- Task statement -
Check each line of the listing below for the string "conforming", then copy every line that has it.

- Records provided -
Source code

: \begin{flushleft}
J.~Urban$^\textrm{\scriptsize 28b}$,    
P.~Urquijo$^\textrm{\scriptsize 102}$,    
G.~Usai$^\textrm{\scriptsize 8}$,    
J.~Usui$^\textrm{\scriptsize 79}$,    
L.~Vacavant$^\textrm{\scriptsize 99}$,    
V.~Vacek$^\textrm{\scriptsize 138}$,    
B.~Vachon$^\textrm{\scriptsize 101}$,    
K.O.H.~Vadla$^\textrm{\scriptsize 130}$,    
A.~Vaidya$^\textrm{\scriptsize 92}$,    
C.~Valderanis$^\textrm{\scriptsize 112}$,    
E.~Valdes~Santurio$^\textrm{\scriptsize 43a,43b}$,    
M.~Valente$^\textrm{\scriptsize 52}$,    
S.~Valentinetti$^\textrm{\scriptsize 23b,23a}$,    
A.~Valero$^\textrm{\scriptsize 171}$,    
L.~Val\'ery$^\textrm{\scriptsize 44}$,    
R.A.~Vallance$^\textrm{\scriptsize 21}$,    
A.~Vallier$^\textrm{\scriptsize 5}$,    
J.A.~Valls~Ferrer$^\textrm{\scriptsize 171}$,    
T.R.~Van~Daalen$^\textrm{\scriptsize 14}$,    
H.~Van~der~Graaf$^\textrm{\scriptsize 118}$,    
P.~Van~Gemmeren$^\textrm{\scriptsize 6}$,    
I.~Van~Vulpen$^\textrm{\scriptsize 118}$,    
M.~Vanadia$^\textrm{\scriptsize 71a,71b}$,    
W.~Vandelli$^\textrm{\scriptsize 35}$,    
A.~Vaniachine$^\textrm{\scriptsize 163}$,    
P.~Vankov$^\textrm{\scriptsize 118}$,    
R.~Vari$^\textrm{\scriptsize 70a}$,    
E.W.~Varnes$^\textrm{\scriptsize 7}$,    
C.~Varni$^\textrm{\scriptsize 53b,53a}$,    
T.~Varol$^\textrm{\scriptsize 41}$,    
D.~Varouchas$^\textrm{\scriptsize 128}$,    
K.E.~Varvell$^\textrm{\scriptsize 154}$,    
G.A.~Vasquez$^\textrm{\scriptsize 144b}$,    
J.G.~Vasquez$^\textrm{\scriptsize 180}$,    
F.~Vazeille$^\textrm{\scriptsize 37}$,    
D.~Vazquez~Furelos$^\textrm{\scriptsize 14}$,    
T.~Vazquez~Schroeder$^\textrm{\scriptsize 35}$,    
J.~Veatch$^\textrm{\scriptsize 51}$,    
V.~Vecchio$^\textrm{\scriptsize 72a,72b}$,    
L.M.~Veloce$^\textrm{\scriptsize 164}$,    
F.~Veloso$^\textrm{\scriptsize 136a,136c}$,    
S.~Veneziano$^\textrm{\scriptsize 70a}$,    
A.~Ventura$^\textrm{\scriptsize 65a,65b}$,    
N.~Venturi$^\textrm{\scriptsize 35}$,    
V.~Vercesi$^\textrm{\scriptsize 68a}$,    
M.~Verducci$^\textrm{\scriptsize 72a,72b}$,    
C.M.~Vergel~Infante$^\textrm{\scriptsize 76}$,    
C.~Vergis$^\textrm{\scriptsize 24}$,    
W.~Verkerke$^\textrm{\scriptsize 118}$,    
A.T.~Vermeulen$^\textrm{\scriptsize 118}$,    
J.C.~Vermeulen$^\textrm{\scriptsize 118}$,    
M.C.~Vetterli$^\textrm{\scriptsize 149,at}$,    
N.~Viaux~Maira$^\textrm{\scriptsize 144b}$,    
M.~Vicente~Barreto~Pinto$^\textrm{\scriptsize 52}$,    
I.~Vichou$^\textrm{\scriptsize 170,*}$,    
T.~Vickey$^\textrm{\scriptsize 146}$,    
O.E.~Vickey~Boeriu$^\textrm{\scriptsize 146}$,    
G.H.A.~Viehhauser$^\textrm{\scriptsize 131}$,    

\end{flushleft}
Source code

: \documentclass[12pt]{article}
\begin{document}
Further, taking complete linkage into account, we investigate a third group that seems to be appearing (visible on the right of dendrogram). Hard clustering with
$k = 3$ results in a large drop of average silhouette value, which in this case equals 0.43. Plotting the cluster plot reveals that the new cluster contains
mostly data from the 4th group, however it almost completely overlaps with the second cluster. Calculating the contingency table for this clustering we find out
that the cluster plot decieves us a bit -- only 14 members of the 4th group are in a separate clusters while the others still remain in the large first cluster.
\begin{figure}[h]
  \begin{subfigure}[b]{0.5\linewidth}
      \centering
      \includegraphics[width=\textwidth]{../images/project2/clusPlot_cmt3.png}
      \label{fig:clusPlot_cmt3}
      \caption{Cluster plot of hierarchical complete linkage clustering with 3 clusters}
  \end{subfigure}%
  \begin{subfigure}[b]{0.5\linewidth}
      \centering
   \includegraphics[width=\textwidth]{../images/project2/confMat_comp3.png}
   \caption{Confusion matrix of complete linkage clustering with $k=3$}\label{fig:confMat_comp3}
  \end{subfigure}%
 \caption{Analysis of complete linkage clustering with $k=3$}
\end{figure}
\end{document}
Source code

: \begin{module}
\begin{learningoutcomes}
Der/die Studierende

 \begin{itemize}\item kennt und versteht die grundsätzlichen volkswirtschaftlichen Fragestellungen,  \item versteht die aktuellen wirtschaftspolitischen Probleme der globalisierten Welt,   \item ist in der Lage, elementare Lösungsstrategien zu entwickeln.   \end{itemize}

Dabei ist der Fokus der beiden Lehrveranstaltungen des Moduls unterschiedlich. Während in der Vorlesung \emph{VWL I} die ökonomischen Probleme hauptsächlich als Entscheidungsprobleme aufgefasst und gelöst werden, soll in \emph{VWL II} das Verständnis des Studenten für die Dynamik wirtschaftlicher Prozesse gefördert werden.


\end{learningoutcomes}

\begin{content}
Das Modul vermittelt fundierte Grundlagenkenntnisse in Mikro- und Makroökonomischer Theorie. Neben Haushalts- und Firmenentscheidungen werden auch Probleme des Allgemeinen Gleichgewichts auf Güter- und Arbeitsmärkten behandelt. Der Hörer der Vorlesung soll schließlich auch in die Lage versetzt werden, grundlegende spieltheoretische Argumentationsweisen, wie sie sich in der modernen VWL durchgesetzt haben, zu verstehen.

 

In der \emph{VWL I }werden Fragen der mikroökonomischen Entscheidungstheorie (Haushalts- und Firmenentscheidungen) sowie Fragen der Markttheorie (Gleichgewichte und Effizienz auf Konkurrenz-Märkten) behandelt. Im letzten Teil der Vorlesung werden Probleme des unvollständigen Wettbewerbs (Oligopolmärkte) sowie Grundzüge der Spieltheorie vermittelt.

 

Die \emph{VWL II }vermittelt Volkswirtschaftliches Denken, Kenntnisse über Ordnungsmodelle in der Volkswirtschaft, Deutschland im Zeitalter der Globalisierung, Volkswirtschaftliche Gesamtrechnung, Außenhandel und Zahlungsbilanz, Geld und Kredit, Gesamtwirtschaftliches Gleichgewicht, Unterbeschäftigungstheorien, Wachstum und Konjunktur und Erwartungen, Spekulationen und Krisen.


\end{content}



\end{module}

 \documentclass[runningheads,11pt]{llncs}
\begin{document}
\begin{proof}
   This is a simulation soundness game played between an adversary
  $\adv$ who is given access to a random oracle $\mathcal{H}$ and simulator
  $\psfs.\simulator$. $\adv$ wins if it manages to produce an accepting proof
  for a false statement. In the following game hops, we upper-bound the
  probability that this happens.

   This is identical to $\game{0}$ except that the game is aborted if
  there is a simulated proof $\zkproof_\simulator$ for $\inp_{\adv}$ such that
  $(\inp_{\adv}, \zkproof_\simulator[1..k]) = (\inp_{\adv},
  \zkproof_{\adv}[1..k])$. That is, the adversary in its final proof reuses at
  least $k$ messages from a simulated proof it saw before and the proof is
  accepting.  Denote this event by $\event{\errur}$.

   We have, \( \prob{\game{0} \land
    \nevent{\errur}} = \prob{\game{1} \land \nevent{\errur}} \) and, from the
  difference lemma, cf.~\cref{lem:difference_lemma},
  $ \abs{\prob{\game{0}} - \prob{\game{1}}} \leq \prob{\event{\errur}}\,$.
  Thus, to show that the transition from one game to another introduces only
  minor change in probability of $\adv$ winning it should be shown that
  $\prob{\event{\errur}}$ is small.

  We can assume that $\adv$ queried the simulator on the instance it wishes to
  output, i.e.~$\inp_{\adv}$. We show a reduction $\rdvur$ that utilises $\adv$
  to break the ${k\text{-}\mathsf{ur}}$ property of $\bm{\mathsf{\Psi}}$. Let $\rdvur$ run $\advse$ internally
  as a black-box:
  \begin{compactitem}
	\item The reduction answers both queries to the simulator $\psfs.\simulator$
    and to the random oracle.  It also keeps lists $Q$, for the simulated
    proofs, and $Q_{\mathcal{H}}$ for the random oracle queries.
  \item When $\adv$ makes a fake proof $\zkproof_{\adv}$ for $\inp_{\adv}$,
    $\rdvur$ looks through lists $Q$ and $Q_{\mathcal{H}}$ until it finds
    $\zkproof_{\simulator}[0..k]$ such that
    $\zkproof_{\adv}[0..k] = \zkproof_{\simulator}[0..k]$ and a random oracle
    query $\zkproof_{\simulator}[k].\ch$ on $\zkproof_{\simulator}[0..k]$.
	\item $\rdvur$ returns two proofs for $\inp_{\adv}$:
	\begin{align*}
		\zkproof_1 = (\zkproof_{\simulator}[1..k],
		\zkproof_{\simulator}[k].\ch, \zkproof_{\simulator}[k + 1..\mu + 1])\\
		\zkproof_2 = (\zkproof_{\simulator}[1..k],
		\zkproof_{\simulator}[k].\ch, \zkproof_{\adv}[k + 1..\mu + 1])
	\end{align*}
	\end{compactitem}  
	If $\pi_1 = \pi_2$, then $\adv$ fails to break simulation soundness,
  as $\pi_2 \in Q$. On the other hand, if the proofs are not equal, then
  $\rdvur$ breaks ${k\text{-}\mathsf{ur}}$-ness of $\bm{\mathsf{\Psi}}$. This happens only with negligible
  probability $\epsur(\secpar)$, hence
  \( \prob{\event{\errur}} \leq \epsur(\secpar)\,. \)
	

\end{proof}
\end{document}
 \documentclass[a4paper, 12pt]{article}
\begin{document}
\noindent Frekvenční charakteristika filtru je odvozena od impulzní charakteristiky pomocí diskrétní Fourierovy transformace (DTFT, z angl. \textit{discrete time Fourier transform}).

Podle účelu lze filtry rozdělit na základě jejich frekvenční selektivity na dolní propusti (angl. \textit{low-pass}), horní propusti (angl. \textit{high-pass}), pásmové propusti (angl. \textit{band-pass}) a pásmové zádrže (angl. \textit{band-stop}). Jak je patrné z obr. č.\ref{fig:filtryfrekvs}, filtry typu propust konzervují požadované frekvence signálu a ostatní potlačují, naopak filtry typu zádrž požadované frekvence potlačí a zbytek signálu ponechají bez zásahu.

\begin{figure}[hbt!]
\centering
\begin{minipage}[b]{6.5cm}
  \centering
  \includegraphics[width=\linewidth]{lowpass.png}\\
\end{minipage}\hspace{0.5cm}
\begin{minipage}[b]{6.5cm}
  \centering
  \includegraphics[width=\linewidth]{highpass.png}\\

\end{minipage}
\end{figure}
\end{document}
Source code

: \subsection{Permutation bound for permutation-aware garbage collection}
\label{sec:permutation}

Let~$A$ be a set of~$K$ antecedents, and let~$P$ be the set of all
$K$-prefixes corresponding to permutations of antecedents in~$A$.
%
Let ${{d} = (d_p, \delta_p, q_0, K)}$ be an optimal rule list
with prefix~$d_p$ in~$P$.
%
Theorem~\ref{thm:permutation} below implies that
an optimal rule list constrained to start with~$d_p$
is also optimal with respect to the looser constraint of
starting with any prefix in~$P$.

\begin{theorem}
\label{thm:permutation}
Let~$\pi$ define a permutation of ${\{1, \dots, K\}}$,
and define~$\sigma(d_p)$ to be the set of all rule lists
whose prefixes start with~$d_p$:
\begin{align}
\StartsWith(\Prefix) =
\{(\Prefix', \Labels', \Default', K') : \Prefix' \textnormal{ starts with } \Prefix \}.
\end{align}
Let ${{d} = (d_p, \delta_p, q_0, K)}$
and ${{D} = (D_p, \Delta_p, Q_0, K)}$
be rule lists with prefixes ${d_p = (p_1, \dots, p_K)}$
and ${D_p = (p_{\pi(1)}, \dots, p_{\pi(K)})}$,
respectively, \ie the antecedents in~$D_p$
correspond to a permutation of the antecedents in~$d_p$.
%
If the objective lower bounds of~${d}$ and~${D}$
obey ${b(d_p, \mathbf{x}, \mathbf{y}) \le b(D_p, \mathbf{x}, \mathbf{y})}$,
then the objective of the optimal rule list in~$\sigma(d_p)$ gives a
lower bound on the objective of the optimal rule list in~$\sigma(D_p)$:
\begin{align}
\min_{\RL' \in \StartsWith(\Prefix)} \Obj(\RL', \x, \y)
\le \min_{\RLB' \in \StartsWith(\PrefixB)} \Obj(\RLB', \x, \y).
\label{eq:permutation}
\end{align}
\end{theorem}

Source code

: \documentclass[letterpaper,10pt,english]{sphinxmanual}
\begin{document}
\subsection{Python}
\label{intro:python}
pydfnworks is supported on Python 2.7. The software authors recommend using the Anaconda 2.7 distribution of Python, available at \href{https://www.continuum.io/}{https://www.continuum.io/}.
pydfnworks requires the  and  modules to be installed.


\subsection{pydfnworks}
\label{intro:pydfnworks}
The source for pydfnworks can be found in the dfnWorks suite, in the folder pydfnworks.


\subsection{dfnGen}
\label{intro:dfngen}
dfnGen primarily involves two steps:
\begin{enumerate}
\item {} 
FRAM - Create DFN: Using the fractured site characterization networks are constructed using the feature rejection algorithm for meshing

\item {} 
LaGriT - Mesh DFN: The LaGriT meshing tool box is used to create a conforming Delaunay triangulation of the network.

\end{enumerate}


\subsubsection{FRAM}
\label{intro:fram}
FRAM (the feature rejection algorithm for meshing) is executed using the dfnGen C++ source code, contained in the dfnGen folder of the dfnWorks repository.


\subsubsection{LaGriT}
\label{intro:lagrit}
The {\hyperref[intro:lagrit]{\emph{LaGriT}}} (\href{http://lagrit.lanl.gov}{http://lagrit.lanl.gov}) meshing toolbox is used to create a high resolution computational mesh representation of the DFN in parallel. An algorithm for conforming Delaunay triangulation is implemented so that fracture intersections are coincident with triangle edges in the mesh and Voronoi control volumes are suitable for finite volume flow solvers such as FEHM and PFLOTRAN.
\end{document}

- Exercise output -
LaGriT - Mesh DFN: The LaGriT meshing tool box is used to create a conforming Delaunay triangulation of the network.
The {\hyperref[intro:lagrit]{\emph{LaGriT}}} (\href{http://lagrit.lanl.gov}{http://lagrit.lanl.gov}) meshing toolbox is used to create a high resolution computational mesh representation of the DFN in parallel. An algorithm for conforming Delaunay triangulation is implemented so that fracture intersections are coincident with triangle edges in the mesh and Voronoi control volumes are suitable for finite volume flow solvers such as FEHM and PFLOTRAN.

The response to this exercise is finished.